EXERCISE GOAL:
Leaving out every picture, quote the data below exactly as it appears.

Plain-text document sources
╔══

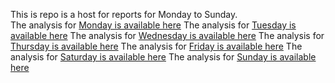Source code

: This is repo is a host for reports for Monday to Sunday.  
The analysis for [Monday is available here](weekday_is_monday.md)
The analysis for [Tuesday is available here](weekday_is_tuesday.md)
The analysis for [Wednesday is available here](weekday_is_wednesday.md)
The analysis for [Thursday is available here](weekday_is_thursday.md)
The analysis for [Friday is available here](weekday_is_friday.md)
The analysis for [Saturday is available here](weekday_is_saturday.md)
The analysis for [Sunday is available here](weekday_is_sunday.md)
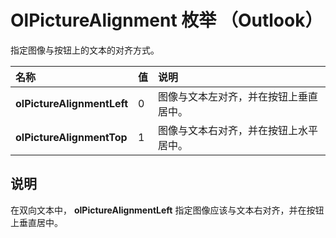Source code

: 
# OlPictureAlignment 枚举 （Outlook）

指定图像与按钮上的文本的对齐方式。



|**名称**|**值**|**说明**|
|:-----|:-----|:-----|
|**olPictureAlignmentLeft**|0|图像与文本左对齐，并在按钮上垂直居中。|
|**olPictureAlignmentTop**|1|图像与文本右对齐，并在按钮上水平居中。|

## 说明

在双向文本中， **olPictureAlignmentLeft** 指定图像应该与文本右对齐，并在按钮上垂直居中。

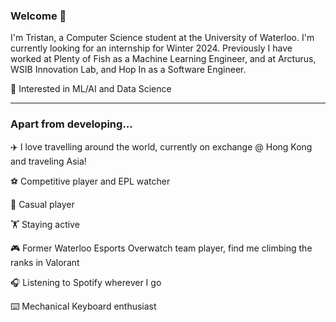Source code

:### Welcome 👋

I'm Tristan, a Computer Science student at the University of Waterloo. I'm currently looking for an internship for Winter 2024. Previously I have worked at Plenty of Fish as a Machine Learning Engineer, and at Arcturus, WSIB Innovation Lab, and Hop In as a Software Engineer.


👀 Interested in ML/AI and Data Science

--- 
### Apart from developing...
✈️ I love travelling around the world, currently on exchange @ Hong Kong and traveling Asia!

⚽️ Competitive player and EPL watcher

🏐 Casual player

🏋️ Staying active

🎮 Former Waterloo Esports Overwatch team player, find me climbing the ranks in Valorant

🎧 Listening to Spotify wherever I go

⌨️ Mechanical Keyboard enthusiast



<!--
**tlam67/tlam67** is a ✨ _special_ ✨ repository because its `README.md` (this file) appears on your GitHub profile.

Here are some ideas to get you started:

- 🔭 I’m currently working on ...
- 🌱 I’m currently learning ...
- 👯 I’m looking to collaborate on ...
- 🤔 I’m looking for help with ...
- 💬 Ask me about ...
- 📫 How to reach me: ...
- 😄 Pronouns: ...
- ⚡ Fun fact: ...
-->
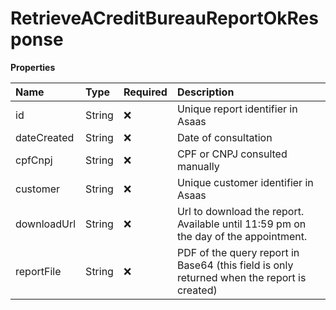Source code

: # RetrieveACreditBureauReportOkResponse

**Properties**

| Name        | Type   | Required | Description                                                                                |
| :---------- | :----- | :------- | :----------------------------------------------------------------------------------------- |
| id          | String | ❌       | Unique report identifier in Asaas                                                          |
| dateCreated | String | ❌       | Date of consultation                                                                       |
| cpfCnpj     | String | ❌       | CPF or CNPJ consulted manually                                                             |
| customer    | String | ❌       | Unique customer identifier in Asaas                                                        |
| downloadUrl | String | ❌       | Url to download the report. Available until 11:59 pm on the day of the appointment.        |
| reportFile  | String | ❌       | PDF of the query report in Base64 (this field is only returned when the report is created) |

<!-- This file was generated by liblab | https://liblab.com/ -->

╚══

RESPONSE:
Source code

: This is repo is a host for reports for Monday to Sunday.  
The analysis for [Monday is available here](weekday_is_monday.md)
The analysis for [Tuesday is available here](weekday_is_tuesday.md)
The analysis for [Wednesday is available here](weekday_is_wednesday.md)
The analysis for [Thursday is available here](weekday_is_thursday.md)
The analysis for [Friday is available here](weekday_is_friday.md)
The analysis for [Saturday is available here](weekday_is_saturday.md)
The analysis for [Sunday is available here](weekday_is_sunday.md)
Source code

: 
# OlPictureAlignment 枚举 （Outlook）

指定图像与按钮上的文本的对齐方式。



|**名称**|**值**|**说明**|
|:-----|:-----|:-----|
|**olPictureAlignmentLeft**|0|图像与文本左对齐，并在按钮上垂直居中。|
|**olPictureAlignmentTop**|1|图像与文本右对齐，并在按钮上水平居中。|

## 说明

在双向文本中， **olPictureAlignmentLeft** 指定图像应该与文本右对齐，并在按钮上垂直居中。

Source code

:### Welcome 👋

I'm Tristan, a Computer Science student at the University of Waterloo. I'm currently looking for an internship for Winter 2024. Previously I have worked at Plenty of Fish as a Machine Learning Engineer, and at Arcturus, WSIB Innovation Lab, and Hop In as a Software Engineer.


👀 Interested in ML/AI and Data Science

--- 
### Apart from developing...
✈️ I love travelling around the world, currently on exchange @ Hong Kong and traveling Asia!

⚽️ Competitive player and EPL watcher

🏐 Casual player

🏋️ Staying active

🎮 Former Waterloo Esports Overwatch team player, find me climbing the ranks in Valorant

🎧 Listening to Spotify wherever I go

⌨️ Mechanical Keyboard enthusiast



<!--
**tlam67/tlam67** is a ✨ _special_ ✨ repository because its `README.md` (this file) appears on your GitHub profile.

Here are some ideas to get you started:

- 🔭 I’m currently working on ...
- 🌱 I’m currently learning ...
- 👯 I’m looking to collaborate on ...
- 🤔 I’m looking for help with ...
- 💬 Ask me about ...
- 📫 How to reach me: ...
- 😄 Pronouns: ...
- ⚡ Fun fact: ...
-->
Source code

: # RetrieveACreditBureauReportOkResponse

**Properties**

| Name        | Type   | Required | Description                                                                                |
| :---------- | :----- | :------- | :----------------------------------------------------------------------------------------- |
| id          | String | ❌       | Unique report identifier in Asaas                                                          |
| dateCreated | String | ❌       | Date of consultation                                                                       |
| cpfCnpj     | String | ❌       | CPF or CNPJ consulted manually                                                             |
| customer    | String | ❌       | Unique customer identifier in Asaas                                                        |
| downloadUrl | String | ❌       | Url to download the report. Available until 11:59 pm on the day of the appointment.        |
| reportFile  | String | ❌       | PDF of the query report in Base64 (this field is only returned when the report is created) |

<!-- This file was generated by liblab | https://liblab.com/ -->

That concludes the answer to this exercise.